Tout ce qu'il faut savoir sur la première gigafactory de Gotion High-Tech au Maroc
Avec, à terme, une capacité prévue de 100 GWh et un investissement global de 65 MMDH, la première gigafactory de Gotion High-Tech permettra au Maroc de s'imposer comme le leader de la mobilité électrique dans la région Middle East & Africa. Détails d'un projet qui supplante ceux déjà réalisés dans le Royaume.
Un investissement majeur, qui porte sur la réalisation d’un écosystème industriel complet de fabrication de batteries électriques à Kénitra, "se prépare depuis au moins deux ans", selon nos informations. La cérémonie de signature de la convention d’investissement stratégique entre le groupe sino-européen Gotion High-Tech et l’Etat marocain a été présidée ce jeudi 6 juin à Rabat par le chef de gouvernement.
Certes, le premier mémorandum d’entente a été signé il y a un an, mais cet investissement se prépare depuis au moins une année avant cette première signature. "Cela fait donc plus de deux ans que le Royaume s'est engagé pour cet investissement", nous confie-t-on.
Après la signature dudit mémorandum, le projet a été examiné en commission lui conférant le caractère stratégique en relation à sa portée en termes de montant d’investissement, d’emploi et de souveraineté... C'est ce qui a permis d'ouvrir la voie aux équipes du ministère de l'Investissement pour des discussions directes avec l’investisseur, où plusieurs autres départements gouvernementaux ont été impliqués à savoir celui des Finances, de l’Intérieur, de l’Industrie, de l’Equipement et de l’eau, de la Transition énergétique, entre autres.
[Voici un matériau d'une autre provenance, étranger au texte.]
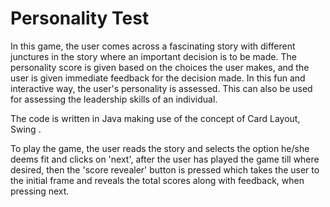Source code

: # Personality Test

In this game, the user comes across a fascinating story with different junctures in the story where an important decision is to be made. The personality score is given based on the choices the user makes, and the user is given immediate feedback for the decision made. In this fun and interactive way, the user's personality is assessed. This can also be used for assessing the leadership skills of an individual.

The code is written in Java making use of the concept of Card Layout, Swing .

To play the game, the user reads the story and selects the option he/she deems fit and clicks on 'next', after the user has played the game till where desired, then the 'score revealer' button is pressed which takes the user to the initial frame and reveals the total scores along with feedback, when pressing next.
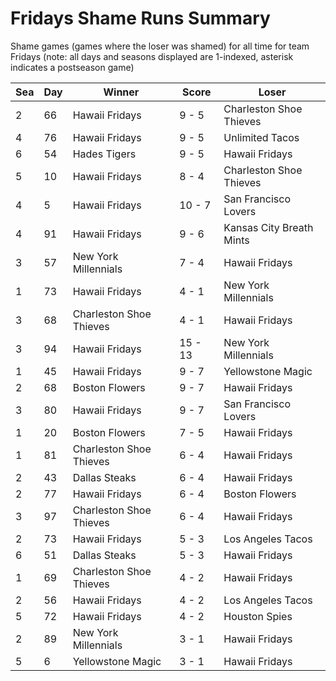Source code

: # Fridays Shame Runs Summary



Shame games (games where the loser was shamed) for all time for team Fridays (note: all days and seasons displayed are 1-indexed, asterisk indicates a postseason game)


| Sea | Day | Winner | Score | Loser | 
| ------ |------ |------ |------ |------ |
| 2 | 66 | Hawaii Fridays | 9 - 5 | Charleston Shoe Thieves | 
| 4 | 76 | Hawaii Fridays | 9 - 5 | Unlimited Tacos | 
| 6 | 54 | Hades Tigers | 9 - 5 | Hawaii Fridays | 
| 5 | 10 | Hawaii Fridays | 8 - 4 | Charleston Shoe Thieves | 
| 4 | 5 | Hawaii Fridays | 10 - 7 | San Francisco Lovers | 
| 4 | 91 | Hawaii Fridays | 9 - 6 | Kansas City Breath Mints | 
| 3 | 57 | New York Millennials | 7 - 4 | Hawaii Fridays | 
| 1 | 73 | Hawaii Fridays | 4 - 1 | New York Millennials | 
| 3 | 68 | Charleston Shoe Thieves | 4 - 1 | Hawaii Fridays | 
| 3 | 94 | Hawaii Fridays | 15 - 13 | New York Millennials | 
| 1 | 45 | Hawaii Fridays | 9 - 7 | Yellowstone Magic | 
| 2 | 68 | Boston Flowers | 9 - 7 | Hawaii Fridays | 
| 3 | 80 | Hawaii Fridays | 9 - 7 | San Francisco Lovers | 
| 1 | 20 | Boston Flowers | 7 - 5 | Hawaii Fridays | 
| 1 | 81 | Charleston Shoe Thieves | 6 - 4 | Hawaii Fridays | 
| 2 | 43 | Dallas Steaks | 6 - 4 | Hawaii Fridays | 
| 2 | 77 | Hawaii Fridays | 6 - 4 | Boston Flowers | 
| 3 | 97 | Charleston Shoe Thieves | 6 - 4 | Hawaii Fridays | 
| 2 | 73 | Hawaii Fridays | 5 - 3 | Los Angeles Tacos | 
| 6 | 51 | Dallas Steaks | 5 - 3 | Hawaii Fridays | 
| 1 | 69 | Charleston Shoe Thieves | 4 - 2 | Hawaii Fridays | 
| 2 | 56 | Hawaii Fridays | 4 - 2 | Los Angeles Tacos | 
| 5 | 72 | Hawaii Fridays | 4 - 2 | Houston Spies | 
| 2 | 89 | New York Millennials | 3 - 1 | Hawaii Fridays | 
| 5 | 6 | Yellowstone Magic | 3 - 1 | Hawaii Fridays | 


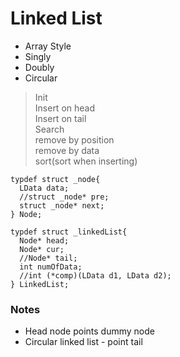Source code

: # Linked List

- Array Style
- Singly
- Doubly
- Circular

> Init  
Insert on head  
Insert on tail  
Search  
remove by position  
remove by data  
sort(sort when inserting)  

<pre><code>typdef struct _node{
  LData data;
  //struct _node* pre;
  struct _node* next;
} Node;
</code></pre>

<pre><code>typdef struct _linkedList{
  Node* head;
  Node* cur;
  //Node* tail;
  int numOfData;
  //int (*comp)(LData d1, LData d2);
} LinkedList;
</code></pre>

### Notes
- Head node points dummy node  
- Circular linked list - point tail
À terme, une capacité de 100 GWh et un investissement global de 65 MMDH
Gotion High-Tech, leader mondial, vient compléter toute la chaîne de valeur du grand écosystème de la mobilité électrique, qui est déjà bien enclenchée au Maroc avec les projets CNGR et BTR. Ce projet va contribuer à consolider la place du Maroc comme hub futur de la mobilité électrique, grâce à ce qui a été déjà construit avec la vision royale en particulier autour des énergies renouvelables.
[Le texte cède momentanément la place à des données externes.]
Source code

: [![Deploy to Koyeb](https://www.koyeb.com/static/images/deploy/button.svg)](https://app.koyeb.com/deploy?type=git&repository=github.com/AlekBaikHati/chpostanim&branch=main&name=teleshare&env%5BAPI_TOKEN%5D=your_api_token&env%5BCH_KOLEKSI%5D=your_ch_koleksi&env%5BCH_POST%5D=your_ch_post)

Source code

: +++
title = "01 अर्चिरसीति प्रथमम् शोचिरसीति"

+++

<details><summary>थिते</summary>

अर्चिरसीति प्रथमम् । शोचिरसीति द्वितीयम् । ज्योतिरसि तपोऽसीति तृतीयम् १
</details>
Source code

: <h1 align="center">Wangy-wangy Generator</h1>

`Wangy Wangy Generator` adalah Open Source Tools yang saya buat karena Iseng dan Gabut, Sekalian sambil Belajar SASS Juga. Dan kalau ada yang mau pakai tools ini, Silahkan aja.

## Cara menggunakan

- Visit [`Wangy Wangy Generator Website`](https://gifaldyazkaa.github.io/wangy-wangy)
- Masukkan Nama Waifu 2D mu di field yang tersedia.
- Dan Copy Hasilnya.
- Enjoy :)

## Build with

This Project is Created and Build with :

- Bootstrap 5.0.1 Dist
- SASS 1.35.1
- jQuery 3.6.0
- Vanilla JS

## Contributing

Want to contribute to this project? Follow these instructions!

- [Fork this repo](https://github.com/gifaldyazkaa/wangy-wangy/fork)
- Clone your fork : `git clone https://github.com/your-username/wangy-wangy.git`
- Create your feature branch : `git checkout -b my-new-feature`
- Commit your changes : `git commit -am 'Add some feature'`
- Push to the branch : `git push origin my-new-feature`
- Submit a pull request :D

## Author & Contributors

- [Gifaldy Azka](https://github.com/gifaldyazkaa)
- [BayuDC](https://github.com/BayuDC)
Dans sa première phase, le projet porte sur un investissement de 12,8 milliards de DH, avec une capacité de 20 GWh. Mais, à terme, l’ambition est d’atteindre jusqu’à 100 GWh, pour un montant d’investissement global de 65 MMDH.
Le groupe développera des batteries LFP (lithium, fer et phosphate), celles-ci étant les moins chères. "Quand on veut faire une batterie compétitive pour des véhicules qui doivent être compétitifs, on opte pour les batteries LFP pour baisser les prix", nous confient nos sources.
C’est donc une ambition très forte, avec un groupe dont l’un des actionnaires de référence n'est autre que Volkswagen.
Le premier coup de pioche est imminent
Selon nos informations, le premier coup de pioche pour la construction de l'usine de production de Gotion High-Tech est imminent, avec une entrée en service prévue dans 24 mois, au cours du troisième trimestre 2026.
À elle seule, la première phase de ce projet surpasse le projet Renault. La phase ultime sera donc beaucoup plus importante.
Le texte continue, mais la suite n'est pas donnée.